- _Task brief_:
If a line contains "- Now, did I", it is the last one to write out; begin with the first line of the records and copy each exactly.

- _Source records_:
---*---

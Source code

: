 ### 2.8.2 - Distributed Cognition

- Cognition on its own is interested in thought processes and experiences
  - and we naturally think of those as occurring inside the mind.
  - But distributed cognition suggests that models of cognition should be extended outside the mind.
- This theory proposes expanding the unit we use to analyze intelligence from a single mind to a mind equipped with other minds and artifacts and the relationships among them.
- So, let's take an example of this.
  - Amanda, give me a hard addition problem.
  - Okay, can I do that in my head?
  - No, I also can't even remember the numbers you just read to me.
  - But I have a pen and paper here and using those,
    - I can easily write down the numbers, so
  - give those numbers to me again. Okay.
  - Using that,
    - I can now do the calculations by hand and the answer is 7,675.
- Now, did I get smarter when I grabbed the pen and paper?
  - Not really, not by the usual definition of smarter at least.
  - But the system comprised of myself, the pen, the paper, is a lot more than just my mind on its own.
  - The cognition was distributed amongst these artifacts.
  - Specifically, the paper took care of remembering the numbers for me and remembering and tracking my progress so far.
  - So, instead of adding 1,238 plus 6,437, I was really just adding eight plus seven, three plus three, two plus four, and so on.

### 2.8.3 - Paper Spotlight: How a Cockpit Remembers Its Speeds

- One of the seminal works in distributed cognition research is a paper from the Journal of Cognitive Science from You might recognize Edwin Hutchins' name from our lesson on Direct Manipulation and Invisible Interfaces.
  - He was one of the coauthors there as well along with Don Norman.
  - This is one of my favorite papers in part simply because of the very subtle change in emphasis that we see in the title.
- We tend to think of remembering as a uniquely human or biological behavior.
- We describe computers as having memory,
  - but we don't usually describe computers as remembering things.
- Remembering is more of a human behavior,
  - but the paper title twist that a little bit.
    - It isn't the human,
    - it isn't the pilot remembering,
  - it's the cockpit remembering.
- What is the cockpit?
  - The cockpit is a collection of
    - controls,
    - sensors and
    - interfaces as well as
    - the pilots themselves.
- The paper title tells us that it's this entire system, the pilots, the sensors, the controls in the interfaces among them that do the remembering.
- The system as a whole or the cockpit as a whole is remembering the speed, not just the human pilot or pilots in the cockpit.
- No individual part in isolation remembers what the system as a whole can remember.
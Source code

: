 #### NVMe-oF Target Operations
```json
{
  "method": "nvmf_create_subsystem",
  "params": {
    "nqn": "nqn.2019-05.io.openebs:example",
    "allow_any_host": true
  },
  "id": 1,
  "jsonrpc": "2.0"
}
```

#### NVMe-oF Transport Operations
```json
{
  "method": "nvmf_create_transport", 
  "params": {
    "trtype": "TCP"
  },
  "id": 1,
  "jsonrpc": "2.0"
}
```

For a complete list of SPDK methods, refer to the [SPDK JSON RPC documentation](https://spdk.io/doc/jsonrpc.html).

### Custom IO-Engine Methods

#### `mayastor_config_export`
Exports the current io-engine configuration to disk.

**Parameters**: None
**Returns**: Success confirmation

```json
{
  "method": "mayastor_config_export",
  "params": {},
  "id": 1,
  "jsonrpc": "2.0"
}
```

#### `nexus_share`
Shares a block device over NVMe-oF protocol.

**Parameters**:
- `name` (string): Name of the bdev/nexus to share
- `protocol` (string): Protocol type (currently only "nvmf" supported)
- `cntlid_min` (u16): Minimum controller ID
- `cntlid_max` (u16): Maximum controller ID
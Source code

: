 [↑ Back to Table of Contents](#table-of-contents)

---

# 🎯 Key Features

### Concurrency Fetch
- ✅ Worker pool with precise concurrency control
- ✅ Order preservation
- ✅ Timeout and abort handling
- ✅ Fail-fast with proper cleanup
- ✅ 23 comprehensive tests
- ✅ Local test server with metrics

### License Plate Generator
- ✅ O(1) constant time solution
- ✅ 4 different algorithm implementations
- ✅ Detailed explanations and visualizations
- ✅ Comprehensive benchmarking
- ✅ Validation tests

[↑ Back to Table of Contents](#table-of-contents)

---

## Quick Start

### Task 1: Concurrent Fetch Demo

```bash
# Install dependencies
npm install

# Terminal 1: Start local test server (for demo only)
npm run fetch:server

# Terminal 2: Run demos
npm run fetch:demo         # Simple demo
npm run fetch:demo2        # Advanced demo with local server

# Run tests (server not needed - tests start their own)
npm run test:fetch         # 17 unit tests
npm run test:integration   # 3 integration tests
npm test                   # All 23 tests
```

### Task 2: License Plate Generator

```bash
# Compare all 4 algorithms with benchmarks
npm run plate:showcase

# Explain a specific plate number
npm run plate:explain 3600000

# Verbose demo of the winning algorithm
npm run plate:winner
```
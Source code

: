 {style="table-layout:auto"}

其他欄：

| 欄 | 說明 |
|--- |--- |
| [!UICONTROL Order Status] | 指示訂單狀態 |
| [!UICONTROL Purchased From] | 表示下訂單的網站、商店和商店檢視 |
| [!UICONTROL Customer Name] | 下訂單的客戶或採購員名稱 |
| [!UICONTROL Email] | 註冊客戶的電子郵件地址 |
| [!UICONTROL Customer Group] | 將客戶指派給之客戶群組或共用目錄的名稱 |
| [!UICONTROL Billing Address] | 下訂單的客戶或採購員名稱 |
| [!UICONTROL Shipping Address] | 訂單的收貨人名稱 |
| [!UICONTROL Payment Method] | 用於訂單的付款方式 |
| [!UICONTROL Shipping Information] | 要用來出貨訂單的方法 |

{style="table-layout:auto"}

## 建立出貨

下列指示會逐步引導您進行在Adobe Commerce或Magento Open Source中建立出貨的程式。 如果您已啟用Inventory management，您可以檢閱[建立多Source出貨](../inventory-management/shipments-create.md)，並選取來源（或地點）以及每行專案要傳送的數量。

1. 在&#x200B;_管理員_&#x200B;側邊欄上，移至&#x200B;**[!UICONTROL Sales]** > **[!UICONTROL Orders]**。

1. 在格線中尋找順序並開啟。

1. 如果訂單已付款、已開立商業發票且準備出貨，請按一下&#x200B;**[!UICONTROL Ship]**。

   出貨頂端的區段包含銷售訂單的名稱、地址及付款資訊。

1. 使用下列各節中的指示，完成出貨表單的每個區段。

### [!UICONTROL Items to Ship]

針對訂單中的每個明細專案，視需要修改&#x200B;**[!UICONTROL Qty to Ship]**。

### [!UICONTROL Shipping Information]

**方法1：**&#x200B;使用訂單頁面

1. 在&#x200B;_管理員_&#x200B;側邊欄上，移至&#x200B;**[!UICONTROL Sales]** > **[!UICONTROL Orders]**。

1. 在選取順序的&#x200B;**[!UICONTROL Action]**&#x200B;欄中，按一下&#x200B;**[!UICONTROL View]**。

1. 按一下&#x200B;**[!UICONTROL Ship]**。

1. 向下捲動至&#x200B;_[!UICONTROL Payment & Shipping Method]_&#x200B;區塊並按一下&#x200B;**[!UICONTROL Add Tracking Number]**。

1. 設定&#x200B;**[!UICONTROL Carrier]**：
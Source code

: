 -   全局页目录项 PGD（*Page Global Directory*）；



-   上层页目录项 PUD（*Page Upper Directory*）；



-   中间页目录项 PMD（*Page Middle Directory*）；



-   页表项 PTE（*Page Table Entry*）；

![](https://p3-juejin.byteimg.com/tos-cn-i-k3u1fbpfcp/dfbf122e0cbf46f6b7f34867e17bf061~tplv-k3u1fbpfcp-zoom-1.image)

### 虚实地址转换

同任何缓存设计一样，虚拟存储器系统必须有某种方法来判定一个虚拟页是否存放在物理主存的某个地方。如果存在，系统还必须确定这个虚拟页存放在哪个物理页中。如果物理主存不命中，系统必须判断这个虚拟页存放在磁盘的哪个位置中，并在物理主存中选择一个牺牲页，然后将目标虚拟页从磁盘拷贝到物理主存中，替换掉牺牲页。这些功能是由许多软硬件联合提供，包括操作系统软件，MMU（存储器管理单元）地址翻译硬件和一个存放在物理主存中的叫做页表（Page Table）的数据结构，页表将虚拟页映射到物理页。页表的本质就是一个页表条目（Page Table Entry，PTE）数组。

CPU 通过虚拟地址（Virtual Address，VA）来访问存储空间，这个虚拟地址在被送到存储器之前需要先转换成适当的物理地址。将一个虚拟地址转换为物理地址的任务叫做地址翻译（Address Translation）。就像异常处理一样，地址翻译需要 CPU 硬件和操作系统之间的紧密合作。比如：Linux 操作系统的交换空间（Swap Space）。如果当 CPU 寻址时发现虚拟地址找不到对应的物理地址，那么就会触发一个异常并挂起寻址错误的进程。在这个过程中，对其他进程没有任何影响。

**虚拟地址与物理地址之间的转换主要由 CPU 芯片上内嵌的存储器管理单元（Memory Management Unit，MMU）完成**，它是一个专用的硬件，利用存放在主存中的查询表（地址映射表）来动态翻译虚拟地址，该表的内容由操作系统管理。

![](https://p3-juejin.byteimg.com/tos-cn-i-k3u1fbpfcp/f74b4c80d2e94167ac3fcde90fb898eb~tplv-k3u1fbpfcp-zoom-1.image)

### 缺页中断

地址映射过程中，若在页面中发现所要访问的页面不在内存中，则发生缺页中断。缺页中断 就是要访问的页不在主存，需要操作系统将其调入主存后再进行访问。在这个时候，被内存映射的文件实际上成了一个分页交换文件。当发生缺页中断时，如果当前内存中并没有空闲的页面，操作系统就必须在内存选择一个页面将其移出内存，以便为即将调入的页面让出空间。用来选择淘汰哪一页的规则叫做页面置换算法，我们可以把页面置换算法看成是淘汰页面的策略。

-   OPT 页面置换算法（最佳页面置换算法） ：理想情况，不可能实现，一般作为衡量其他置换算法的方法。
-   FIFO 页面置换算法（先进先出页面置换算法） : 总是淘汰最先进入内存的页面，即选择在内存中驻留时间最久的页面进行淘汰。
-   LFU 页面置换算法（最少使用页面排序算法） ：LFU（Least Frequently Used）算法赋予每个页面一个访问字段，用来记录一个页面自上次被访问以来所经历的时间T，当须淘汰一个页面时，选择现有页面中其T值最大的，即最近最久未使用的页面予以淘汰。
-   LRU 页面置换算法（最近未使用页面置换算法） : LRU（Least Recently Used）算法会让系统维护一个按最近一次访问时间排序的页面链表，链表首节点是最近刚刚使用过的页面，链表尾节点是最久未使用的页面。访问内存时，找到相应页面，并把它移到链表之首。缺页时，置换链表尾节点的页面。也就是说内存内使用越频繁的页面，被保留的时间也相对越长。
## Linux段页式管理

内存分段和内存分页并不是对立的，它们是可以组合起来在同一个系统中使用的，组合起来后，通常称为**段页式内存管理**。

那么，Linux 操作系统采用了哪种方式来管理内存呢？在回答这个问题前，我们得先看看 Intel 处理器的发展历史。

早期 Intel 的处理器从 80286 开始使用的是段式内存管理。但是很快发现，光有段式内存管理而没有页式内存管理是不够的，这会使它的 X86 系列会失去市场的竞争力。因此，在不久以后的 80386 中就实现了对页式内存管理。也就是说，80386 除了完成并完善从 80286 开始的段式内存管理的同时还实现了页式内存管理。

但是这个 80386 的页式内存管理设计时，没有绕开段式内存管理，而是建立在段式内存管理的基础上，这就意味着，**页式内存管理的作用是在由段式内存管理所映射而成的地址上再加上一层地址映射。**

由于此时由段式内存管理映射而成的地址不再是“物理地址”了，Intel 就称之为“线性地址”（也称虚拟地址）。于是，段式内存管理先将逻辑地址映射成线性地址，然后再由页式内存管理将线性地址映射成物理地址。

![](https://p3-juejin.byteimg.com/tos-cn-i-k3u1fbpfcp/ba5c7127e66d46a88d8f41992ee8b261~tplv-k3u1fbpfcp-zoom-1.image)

---*---

- _Exercise solution_:
Source code

: ### 2.8.2 - Distributed Cognition

- Cognition on its own is interested in thought processes and experiences
  - and we naturally think of those as occurring inside the mind.
  - But distributed cognition suggests that models of cognition should be extended outside the mind.
- This theory proposes expanding the unit we use to analyze intelligence from a single mind to a mind equipped with other minds and artifacts and the relationships among them.
- So, let's take an example of this.
  - Amanda, give me a hard addition problem.
  - Okay, can I do that in my head?
  - No, I also can't even remember the numbers you just read to me.
  - But I have a pen and paper here and using those,
    - I can easily write down the numbers, so
  - give those numbers to me again. Okay.
  - Using that,
    - I can now do the calculations by hand and the answer is 7,675.
- Now, did I get smarter when I grabbed the pen and paper?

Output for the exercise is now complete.